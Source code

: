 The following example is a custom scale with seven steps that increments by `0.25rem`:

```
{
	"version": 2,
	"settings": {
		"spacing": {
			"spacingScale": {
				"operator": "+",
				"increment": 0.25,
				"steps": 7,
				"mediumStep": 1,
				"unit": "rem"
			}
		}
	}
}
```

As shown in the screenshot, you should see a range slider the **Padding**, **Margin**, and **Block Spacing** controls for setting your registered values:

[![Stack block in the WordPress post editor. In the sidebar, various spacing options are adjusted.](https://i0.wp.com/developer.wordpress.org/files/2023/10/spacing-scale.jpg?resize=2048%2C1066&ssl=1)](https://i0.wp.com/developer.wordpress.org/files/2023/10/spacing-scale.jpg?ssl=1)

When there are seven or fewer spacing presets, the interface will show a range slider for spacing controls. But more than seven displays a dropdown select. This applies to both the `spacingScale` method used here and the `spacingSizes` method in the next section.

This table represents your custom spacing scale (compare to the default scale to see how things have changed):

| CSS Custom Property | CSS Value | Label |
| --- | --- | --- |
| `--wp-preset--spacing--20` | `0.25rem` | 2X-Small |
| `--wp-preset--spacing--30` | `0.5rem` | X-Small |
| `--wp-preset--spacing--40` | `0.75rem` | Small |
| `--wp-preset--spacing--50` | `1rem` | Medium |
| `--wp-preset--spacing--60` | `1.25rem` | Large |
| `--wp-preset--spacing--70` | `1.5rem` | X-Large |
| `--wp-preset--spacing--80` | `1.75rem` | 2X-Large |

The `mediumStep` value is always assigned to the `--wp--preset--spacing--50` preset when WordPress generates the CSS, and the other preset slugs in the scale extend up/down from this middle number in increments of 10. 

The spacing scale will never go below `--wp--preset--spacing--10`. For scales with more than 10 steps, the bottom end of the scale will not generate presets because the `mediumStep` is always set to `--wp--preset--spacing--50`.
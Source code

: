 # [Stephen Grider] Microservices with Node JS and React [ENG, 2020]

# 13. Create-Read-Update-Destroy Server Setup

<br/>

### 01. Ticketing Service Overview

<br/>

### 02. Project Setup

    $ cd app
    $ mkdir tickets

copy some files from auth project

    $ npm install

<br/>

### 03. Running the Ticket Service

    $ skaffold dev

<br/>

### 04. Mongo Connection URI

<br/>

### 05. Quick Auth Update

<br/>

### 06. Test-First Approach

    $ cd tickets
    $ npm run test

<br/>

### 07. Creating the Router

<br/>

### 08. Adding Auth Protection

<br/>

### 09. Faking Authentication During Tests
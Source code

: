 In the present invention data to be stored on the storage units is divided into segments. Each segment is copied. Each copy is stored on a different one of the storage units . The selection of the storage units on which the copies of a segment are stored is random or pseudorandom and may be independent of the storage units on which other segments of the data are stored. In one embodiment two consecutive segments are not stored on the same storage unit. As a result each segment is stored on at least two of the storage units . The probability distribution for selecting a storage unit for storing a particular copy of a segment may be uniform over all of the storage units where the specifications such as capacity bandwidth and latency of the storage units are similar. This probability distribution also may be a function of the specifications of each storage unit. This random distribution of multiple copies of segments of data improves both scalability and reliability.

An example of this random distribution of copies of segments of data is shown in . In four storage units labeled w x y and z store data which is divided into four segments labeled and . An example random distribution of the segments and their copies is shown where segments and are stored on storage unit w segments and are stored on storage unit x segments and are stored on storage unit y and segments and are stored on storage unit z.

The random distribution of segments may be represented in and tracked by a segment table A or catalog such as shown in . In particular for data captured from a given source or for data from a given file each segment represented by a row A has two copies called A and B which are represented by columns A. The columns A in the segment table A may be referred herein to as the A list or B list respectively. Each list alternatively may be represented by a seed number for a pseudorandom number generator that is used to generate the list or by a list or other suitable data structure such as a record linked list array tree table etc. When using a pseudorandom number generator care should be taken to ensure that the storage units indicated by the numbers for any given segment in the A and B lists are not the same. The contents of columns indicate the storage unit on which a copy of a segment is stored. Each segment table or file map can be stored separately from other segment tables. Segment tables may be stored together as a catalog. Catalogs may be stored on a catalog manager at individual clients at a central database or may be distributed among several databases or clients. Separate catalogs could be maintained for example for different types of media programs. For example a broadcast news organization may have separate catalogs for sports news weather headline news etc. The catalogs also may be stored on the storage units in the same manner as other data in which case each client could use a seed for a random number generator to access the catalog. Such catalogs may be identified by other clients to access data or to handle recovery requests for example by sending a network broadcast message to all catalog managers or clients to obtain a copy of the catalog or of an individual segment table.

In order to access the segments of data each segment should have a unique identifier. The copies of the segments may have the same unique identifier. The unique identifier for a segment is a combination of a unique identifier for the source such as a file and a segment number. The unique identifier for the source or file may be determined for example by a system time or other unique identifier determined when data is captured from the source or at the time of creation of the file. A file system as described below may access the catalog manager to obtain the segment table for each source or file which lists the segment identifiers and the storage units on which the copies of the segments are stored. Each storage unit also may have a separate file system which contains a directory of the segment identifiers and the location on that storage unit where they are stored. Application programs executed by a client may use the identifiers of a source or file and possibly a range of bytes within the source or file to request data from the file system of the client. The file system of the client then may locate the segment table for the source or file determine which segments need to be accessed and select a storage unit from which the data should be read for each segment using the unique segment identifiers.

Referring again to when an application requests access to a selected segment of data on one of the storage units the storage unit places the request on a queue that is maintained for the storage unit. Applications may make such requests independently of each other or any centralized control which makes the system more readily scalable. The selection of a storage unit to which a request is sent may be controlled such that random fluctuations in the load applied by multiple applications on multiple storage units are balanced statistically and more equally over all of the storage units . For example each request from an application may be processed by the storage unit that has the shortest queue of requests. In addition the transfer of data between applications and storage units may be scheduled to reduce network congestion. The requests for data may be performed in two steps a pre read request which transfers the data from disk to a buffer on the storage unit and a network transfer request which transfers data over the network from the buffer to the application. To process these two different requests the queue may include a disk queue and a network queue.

======

→ **WHAT IS BEING ASKED**
Write out the records above exactly as given.

→ **SOLVED PROBLEM**
Source code

: The following example is a custom scale with seven steps that increments by `0.25rem`:

```
{
	"version": 2,
	"settings": {
		"spacing": {
			"spacingScale": {
				"operator": "+",
				"increment": 0.25,
				"steps": 7,
				"mediumStep": 1,
				"unit": "rem"
			}
		}
	}
}
```

As shown in the screenshot, you should see a range slider the **Padding**, **Margin**, and **Block Spacing** controls for setting your registered values:

[![Stack block in the WordPress post editor. In the sidebar, various spacing options are adjusted.](https://i0.wp.com/developer.wordpress.org/files/2023/10/spacing-scale.jpg?resize=2048%2C1066&ssl=1)](https://i0.wp.com/developer.wordpress.org/files/2023/10/spacing-scale.jpg?ssl=1)

When there are seven or fewer spacing presets, the interface will show a range slider for spacing controls. But more than seven displays a dropdown select. This applies to both the `spacingScale` method used here and the `spacingSizes` method in the next section.

This table represents your custom spacing scale (compare to the default scale to see how things have changed):

| CSS Custom Property | CSS Value | Label |
| --- | --- | --- |
| `--wp-preset--spacing--20` | `0.25rem` | 2X-Small |
| `--wp-preset--spacing--30` | `0.5rem` | X-Small |
| `--wp-preset--spacing--40` | `0.75rem` | Small |
| `--wp-preset--spacing--50` | `1rem` | Medium |
| `--wp-preset--spacing--60` | `1.25rem` | Large |
| `--wp-preset--spacing--70` | `1.5rem` | X-Large |
| `--wp-preset--spacing--80` | `1.75rem` | 2X-Large |

The `mediumStep` value is always assigned to the `--wp--preset--spacing--50` preset when WordPress generates the CSS, and the other preset slugs in the scale extend up/down from this middle number in increments of 10. 

The spacing scale will never go below `--wp--preset--spacing--10`. For scales with more than 10 steps, the bottom end of the scale will not generate presets because the `mediumStep` is always set to `--wp--preset--spacing--50`.
Source code

: # [Stephen Grider] Microservices with Node JS and React [ENG, 2020]

# 13. Create-Read-Update-Destroy Server Setup

<br/>

### 01. Ticketing Service Overview

<br/>

### 02. Project Setup

    $ cd app
    $ mkdir tickets

copy some files from auth project

    $ npm install

<br/>

### 03. Running the Ticket Service

    $ skaffold dev

<br/>

### 04. Mongo Connection URI

<br/>

### 05. Quick Auth Update

<br/>

### 06. Test-First Approach

    $ cd tickets
    $ npm run test

<br/>

### 07. Creating the Router

<br/>

### 08. Adding Auth Protection

<br/>

### 09. Faking Authentication During Tests
Source code

: In the present invention data to be stored on the storage units is divided into segments. Each segment is copied. Each copy is stored on a different one of the storage units . The selection of the storage units on which the copies of a segment are stored is random or pseudorandom and may be independent of the storage units on which other segments of the data are stored. In one embodiment two consecutive segments are not stored on the same storage unit. As a result each segment is stored on at least two of the storage units . The probability distribution for selecting a storage unit for storing a particular copy of a segment may be uniform over all of the storage units where the specifications such as capacity bandwidth and latency of the storage units are similar. This probability distribution also may be a function of the specifications of each storage unit. This random distribution of multiple copies of segments of data improves both scalability and reliability.

An example of this random distribution of copies of segments of data is shown in . In four storage units labeled w x y and z store data which is divided into four segments labeled and . An example random distribution of the segments and their copies is shown where segments and are stored on storage unit w segments and are stored on storage unit x segments and are stored on storage unit y and segments and are stored on storage unit z.

The random distribution of segments may be represented in and tracked by a segment table A or catalog such as shown in . In particular for data captured from a given source or for data from a given file each segment represented by a row A has two copies called A and B which are represented by columns A. The columns A in the segment table A may be referred herein to as the A list or B list respectively. Each list alternatively may be represented by a seed number for a pseudorandom number generator that is used to generate the list or by a list or other suitable data structure such as a record linked list array tree table etc. When using a pseudorandom number generator care should be taken to ensure that the storage units indicated by the numbers for any given segment in the A and B lists are not the same. The contents of columns indicate the storage unit on which a copy of a segment is stored. Each segment table or file map can be stored separately from other segment tables. Segment tables may be stored together as a catalog. Catalogs may be stored on a catalog manager at individual clients at a central database or may be distributed among several databases or clients. Separate catalogs could be maintained for example for different types of media programs. For example a broadcast news organization may have separate catalogs for sports news weather headline news etc. The catalogs also may be stored on the storage units in the same manner as other data in which case each client could use a seed for a random number generator to access the catalog. Such catalogs may be identified by other clients to access data or to handle recovery requests for example by sending a network broadcast message to all catalog managers or clients to obtain a copy of the catalog or of an individual segment table.

In order to access the segments of data each segment should have a unique identifier. The copies of the segments may have the same unique identifier. The unique identifier for a segment is a combination of a unique identifier for the source such as a file and a segment number. The unique identifier for the source or file may be determined for example by a system time or other unique identifier determined when data is captured from the source or at the time of creation of the file. A file system as described below may access the catalog manager to obtain the segment table for each source or file which lists the segment identifiers and the storage units on which the copies of the segments are stored. Each storage unit also may have a separate file system which contains a directory of the segment identifiers and the location on that storage unit where they are stored. Application programs executed by a client may use the identifiers of a source or file and possibly a range of bytes within the source or file to request data from the file system of the client. The file system of the client then may locate the segment table for the source or file determine which segments need to be accessed and select a storage unit from which the data should be read for each segment using the unique segment identifiers.

Referring again to when an application requests access to a selected segment of data on one of the storage units the storage unit places the request on a queue that is maintained for the storage unit. Applications may make such requests independently of each other or any centralized control which makes the system more readily scalable. The selection of a storage unit to which a request is sent may be controlled such that random fluctuations in the load applied by multiple applications on multiple storage units are balanced statistically and more equally over all of the storage units . For example each request from an application may be processed by the storage unit that has the shortest queue of requests. In addition the transfer of data between applications and storage units may be scheduled to reduce network congestion. The requests for data may be performed in two steps a pre read request which transfers the data from disk to a buffer on the storage unit and a network transfer request which transfers data over the network from the buffer to the application. To process these two different requests the queue may include a disk queue and a network queue.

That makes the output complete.